→ YOUR INSTRUCTIONS
Report how many lines below contain the word "Application". Give only the number.

++++++++

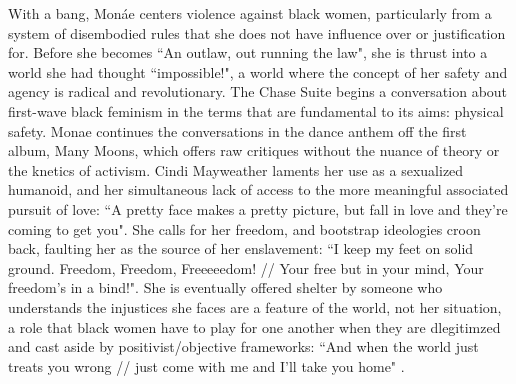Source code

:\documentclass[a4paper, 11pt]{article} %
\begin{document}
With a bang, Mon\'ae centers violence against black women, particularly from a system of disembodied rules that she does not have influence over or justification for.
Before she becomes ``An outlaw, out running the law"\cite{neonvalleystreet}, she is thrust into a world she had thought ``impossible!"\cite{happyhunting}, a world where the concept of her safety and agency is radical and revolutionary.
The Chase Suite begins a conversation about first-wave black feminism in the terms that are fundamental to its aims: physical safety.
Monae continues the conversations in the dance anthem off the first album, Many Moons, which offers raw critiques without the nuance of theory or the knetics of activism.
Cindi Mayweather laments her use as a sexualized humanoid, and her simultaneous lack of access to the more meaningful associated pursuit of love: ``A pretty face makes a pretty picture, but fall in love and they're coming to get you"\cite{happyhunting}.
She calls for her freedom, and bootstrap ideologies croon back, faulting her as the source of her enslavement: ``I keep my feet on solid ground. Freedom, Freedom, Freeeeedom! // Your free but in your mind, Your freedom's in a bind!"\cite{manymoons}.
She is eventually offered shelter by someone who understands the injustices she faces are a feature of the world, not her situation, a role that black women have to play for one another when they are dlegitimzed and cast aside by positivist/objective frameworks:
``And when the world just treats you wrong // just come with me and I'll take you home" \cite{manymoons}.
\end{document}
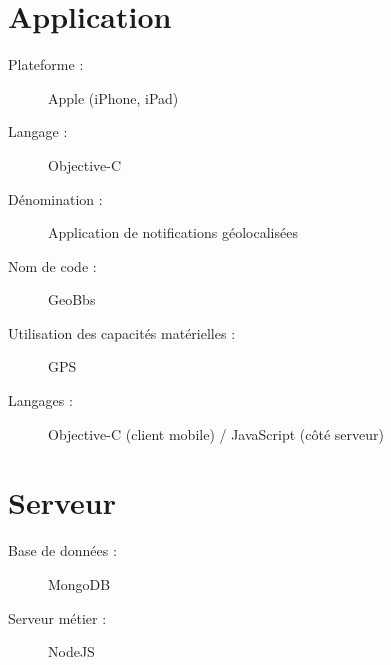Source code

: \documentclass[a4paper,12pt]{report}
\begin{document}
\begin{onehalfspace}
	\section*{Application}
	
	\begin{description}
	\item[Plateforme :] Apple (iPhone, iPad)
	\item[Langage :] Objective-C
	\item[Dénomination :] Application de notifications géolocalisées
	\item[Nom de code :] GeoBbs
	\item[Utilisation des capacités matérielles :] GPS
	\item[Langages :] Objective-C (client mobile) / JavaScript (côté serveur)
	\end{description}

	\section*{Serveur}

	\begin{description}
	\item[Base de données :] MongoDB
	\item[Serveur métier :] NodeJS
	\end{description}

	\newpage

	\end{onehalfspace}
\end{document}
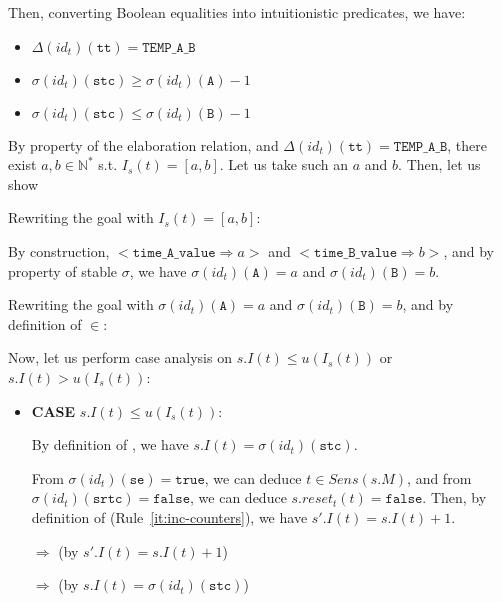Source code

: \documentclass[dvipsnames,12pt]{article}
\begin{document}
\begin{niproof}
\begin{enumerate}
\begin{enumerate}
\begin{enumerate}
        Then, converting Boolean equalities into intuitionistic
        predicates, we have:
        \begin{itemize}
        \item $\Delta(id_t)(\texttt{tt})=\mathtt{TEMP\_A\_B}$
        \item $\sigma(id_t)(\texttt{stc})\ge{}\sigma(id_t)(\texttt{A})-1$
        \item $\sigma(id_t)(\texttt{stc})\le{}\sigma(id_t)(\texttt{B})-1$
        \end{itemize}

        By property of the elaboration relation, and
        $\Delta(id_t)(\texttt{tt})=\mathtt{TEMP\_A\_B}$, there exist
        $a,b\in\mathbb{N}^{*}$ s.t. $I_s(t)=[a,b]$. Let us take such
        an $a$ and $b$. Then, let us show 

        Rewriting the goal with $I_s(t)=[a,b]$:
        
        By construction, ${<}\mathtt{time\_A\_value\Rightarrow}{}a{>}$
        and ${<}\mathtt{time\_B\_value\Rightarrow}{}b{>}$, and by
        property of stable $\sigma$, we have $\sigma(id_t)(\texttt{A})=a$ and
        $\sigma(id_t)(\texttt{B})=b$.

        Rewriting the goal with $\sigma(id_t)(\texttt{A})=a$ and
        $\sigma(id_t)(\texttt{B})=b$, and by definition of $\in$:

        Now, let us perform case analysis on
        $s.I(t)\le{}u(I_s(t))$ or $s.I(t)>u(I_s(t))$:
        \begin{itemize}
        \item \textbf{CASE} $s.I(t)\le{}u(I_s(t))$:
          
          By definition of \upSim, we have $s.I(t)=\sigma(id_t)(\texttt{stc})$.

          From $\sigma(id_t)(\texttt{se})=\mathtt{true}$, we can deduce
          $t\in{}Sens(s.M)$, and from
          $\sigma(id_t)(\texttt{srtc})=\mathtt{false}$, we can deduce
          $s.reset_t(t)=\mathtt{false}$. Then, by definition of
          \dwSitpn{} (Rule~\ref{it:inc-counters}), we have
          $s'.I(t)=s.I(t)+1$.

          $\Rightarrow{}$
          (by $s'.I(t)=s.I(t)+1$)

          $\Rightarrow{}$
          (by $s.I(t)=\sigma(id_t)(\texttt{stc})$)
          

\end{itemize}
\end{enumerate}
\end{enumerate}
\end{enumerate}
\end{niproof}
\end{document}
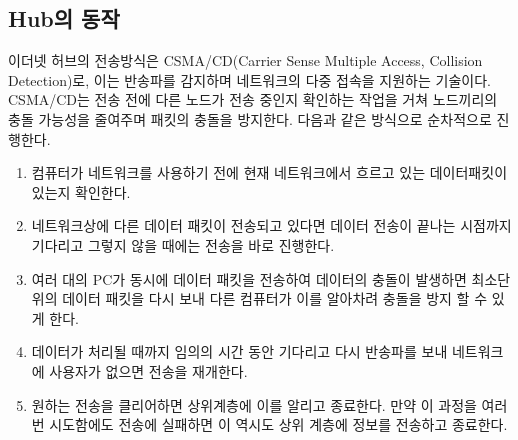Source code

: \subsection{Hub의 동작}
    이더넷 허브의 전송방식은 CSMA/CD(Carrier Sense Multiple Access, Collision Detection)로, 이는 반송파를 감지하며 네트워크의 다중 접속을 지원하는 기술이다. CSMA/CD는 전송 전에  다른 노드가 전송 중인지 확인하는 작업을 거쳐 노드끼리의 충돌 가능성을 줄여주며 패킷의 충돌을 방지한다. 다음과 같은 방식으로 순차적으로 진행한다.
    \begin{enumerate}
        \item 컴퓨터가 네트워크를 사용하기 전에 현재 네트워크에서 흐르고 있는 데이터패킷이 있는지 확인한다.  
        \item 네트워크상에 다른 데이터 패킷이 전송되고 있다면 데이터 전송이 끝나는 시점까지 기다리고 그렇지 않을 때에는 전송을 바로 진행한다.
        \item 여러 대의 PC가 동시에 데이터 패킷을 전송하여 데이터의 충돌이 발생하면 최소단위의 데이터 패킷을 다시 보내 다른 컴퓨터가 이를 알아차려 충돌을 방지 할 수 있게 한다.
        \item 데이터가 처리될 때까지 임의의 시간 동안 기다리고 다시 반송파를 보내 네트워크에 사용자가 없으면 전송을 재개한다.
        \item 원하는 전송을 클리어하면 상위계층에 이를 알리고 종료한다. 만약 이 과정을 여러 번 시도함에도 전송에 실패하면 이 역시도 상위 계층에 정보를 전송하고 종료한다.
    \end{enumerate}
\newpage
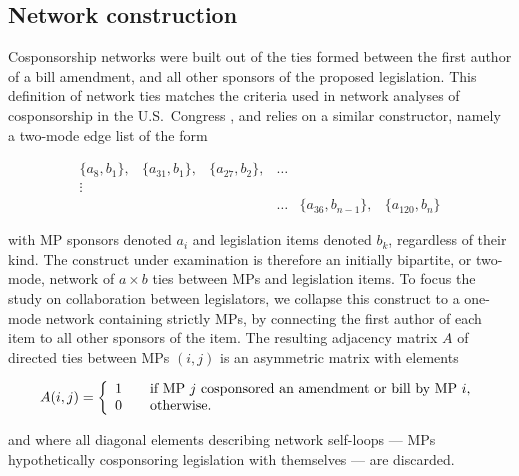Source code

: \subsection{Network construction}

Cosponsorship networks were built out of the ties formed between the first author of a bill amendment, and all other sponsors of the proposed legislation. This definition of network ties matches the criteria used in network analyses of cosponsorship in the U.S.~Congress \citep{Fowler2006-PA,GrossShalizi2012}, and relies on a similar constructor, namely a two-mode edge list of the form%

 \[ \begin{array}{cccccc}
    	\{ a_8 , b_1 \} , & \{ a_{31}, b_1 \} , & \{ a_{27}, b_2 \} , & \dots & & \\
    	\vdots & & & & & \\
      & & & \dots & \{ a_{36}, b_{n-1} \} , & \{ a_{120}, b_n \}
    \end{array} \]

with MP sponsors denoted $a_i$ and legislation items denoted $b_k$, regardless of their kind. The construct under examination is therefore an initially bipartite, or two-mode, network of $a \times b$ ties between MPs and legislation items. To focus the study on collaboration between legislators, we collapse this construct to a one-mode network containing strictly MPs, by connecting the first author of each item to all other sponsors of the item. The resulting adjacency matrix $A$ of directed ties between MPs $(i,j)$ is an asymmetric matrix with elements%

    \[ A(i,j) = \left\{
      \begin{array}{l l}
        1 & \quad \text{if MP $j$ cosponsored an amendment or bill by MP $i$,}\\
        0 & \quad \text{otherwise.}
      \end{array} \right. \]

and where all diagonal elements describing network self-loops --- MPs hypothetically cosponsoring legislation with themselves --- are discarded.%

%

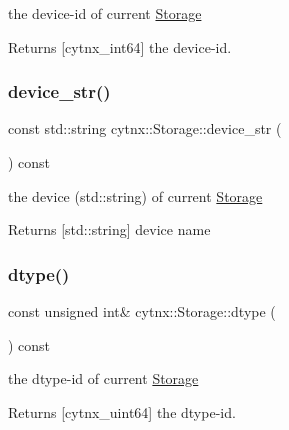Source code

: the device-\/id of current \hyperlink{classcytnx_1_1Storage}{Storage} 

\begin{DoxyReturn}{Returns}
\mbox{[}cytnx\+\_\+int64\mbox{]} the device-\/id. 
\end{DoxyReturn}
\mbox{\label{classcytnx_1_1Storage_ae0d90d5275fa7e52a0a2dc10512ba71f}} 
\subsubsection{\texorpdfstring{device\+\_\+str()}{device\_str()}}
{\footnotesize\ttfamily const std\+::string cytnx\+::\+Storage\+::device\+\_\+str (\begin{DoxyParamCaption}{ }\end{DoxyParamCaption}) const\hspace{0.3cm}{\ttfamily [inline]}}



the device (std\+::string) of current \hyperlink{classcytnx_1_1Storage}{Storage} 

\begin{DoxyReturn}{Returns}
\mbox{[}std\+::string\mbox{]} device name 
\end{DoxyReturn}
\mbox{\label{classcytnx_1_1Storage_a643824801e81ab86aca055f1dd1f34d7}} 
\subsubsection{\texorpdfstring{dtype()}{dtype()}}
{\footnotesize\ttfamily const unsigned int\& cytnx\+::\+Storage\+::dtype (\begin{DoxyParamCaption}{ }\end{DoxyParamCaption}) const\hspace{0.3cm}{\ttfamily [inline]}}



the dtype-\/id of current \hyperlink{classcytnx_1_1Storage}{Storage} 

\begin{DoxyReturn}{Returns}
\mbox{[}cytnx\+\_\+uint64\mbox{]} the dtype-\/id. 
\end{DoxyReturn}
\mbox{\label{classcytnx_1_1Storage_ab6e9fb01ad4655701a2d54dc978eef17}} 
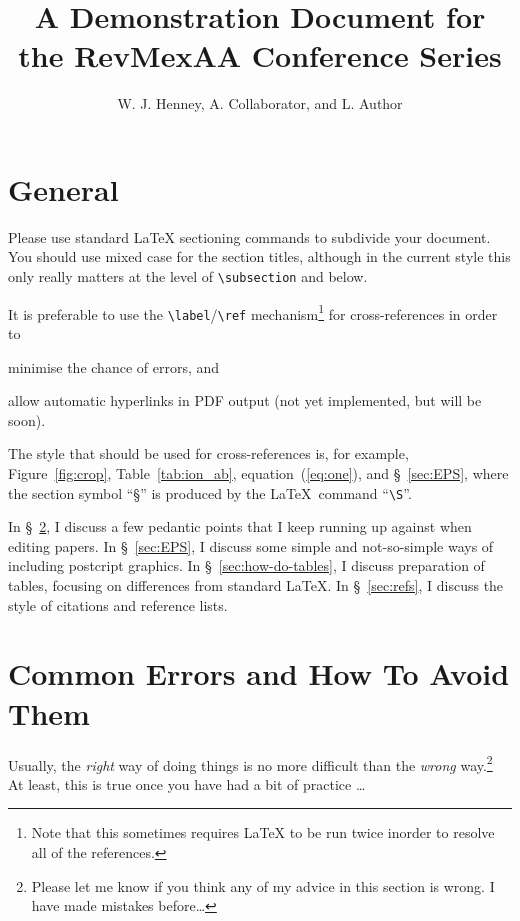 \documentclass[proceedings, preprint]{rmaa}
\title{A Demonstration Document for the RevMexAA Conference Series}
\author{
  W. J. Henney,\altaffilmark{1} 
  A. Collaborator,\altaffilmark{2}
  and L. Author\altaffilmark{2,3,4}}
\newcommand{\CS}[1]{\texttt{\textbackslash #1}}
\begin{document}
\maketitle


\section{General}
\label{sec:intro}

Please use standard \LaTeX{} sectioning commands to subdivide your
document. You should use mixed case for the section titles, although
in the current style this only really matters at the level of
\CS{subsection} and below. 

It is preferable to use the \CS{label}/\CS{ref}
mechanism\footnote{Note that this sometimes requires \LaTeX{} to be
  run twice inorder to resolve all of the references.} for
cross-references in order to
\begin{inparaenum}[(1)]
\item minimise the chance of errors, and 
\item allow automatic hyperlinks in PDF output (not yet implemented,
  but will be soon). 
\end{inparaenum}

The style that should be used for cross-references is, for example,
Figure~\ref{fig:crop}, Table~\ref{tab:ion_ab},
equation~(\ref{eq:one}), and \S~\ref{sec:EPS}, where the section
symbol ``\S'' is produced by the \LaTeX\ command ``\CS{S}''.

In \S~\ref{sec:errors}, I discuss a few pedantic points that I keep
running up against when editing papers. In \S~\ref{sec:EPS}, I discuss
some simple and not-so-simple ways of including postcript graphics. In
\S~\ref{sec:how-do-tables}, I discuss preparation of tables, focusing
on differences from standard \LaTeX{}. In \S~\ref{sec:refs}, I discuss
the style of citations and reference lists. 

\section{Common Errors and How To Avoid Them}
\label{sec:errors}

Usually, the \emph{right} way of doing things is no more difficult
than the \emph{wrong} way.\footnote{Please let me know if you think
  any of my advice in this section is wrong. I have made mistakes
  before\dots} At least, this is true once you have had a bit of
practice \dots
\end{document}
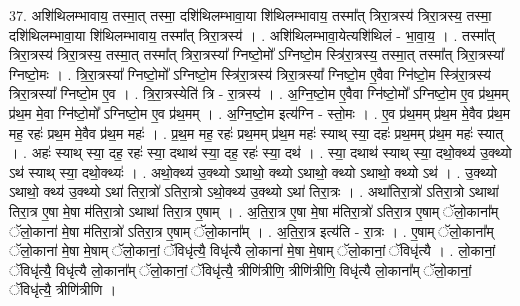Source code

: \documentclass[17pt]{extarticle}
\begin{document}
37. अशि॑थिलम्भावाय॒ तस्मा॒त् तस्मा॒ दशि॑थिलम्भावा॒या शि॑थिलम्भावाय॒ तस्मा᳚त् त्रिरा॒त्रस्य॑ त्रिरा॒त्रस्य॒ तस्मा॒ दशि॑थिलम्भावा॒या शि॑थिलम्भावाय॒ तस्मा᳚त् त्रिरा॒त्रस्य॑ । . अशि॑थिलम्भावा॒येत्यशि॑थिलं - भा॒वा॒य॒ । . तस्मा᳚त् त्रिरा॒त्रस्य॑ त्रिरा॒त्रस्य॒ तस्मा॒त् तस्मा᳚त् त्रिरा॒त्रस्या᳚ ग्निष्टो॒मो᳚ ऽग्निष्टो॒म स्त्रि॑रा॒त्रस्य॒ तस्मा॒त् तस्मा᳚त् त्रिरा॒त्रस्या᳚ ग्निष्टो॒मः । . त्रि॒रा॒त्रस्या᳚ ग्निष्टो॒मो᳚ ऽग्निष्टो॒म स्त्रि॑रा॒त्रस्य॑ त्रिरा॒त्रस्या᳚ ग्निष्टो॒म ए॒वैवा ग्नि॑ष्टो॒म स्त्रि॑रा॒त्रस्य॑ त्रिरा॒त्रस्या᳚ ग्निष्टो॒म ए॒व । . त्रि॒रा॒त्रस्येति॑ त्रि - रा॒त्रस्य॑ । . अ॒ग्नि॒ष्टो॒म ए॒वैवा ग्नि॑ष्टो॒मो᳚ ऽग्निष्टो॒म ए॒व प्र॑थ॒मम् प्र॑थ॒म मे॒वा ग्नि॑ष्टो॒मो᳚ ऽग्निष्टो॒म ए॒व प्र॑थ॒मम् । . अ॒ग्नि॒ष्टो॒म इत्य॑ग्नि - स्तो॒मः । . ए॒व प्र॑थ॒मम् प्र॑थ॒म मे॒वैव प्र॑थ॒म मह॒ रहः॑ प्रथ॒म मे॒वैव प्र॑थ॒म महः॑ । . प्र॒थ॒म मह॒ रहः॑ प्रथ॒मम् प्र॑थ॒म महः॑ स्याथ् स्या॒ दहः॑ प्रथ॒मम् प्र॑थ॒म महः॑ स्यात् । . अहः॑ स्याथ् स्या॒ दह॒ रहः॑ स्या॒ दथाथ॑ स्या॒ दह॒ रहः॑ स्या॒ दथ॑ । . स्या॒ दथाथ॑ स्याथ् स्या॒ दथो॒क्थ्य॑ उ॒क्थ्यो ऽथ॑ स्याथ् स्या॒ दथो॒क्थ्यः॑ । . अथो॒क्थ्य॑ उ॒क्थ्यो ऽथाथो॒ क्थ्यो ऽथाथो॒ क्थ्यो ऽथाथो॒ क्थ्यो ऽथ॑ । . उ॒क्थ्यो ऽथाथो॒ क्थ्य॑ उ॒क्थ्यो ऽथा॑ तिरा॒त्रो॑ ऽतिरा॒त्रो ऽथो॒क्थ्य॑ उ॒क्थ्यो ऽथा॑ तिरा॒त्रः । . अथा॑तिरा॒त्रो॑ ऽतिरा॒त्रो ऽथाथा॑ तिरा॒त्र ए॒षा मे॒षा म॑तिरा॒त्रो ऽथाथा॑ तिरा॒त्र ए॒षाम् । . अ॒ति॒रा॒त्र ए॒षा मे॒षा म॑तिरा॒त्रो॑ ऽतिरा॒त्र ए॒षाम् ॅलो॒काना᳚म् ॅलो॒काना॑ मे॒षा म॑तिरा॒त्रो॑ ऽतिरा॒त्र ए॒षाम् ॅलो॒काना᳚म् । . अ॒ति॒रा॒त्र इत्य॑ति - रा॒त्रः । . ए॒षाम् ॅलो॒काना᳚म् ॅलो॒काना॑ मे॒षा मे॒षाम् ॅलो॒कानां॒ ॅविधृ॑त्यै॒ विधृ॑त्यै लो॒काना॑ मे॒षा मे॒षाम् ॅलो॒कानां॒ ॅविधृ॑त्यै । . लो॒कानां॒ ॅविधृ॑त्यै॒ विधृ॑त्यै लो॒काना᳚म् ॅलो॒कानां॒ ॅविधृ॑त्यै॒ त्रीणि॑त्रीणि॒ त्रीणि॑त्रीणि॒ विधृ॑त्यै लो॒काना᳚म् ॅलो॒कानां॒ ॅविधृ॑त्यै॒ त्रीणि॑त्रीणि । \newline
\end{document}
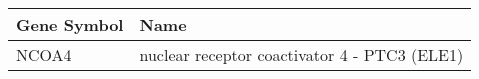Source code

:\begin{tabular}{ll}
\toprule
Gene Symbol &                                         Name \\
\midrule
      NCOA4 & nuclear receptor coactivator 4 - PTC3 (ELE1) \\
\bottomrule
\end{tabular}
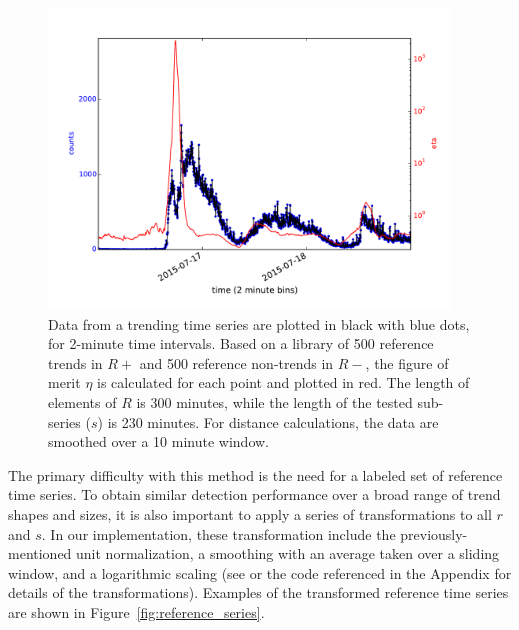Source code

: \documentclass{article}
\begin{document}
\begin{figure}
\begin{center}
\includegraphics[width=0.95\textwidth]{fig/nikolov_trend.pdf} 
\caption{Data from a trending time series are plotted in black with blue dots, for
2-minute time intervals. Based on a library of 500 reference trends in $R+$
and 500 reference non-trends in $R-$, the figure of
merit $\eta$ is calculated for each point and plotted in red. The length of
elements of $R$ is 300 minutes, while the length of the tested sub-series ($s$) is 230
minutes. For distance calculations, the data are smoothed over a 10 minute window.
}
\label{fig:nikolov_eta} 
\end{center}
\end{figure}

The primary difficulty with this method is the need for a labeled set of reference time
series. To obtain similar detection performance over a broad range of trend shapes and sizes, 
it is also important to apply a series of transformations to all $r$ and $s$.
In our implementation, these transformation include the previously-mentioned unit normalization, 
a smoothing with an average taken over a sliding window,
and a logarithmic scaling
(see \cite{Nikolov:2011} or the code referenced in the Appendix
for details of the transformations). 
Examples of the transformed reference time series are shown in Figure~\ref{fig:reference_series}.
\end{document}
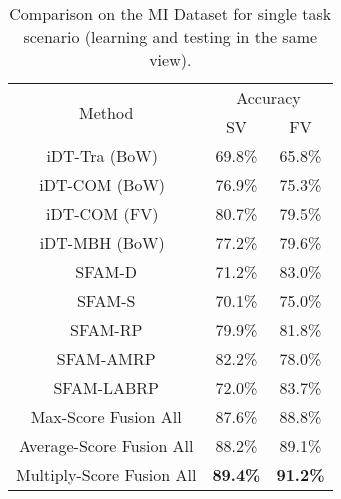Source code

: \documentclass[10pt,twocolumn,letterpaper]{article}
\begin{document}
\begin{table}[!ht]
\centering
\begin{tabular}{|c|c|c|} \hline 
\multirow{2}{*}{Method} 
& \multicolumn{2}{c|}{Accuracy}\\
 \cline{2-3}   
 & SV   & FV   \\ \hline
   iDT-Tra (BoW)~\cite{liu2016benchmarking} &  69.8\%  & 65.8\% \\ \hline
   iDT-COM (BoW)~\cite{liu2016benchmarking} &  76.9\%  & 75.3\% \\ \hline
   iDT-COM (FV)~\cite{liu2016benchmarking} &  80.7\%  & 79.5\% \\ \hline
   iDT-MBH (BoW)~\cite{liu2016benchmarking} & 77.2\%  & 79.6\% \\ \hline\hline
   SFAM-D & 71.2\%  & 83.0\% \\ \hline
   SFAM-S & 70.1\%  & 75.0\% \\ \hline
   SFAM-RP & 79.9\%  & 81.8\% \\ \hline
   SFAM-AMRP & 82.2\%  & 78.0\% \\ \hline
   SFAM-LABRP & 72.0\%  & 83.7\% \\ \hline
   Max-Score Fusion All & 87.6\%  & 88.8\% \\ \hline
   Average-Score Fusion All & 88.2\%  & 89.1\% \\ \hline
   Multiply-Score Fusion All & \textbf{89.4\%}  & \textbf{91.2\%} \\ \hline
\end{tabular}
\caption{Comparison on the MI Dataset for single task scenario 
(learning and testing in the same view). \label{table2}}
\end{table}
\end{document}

++++++++

→ EXERCISE OUTPUT
2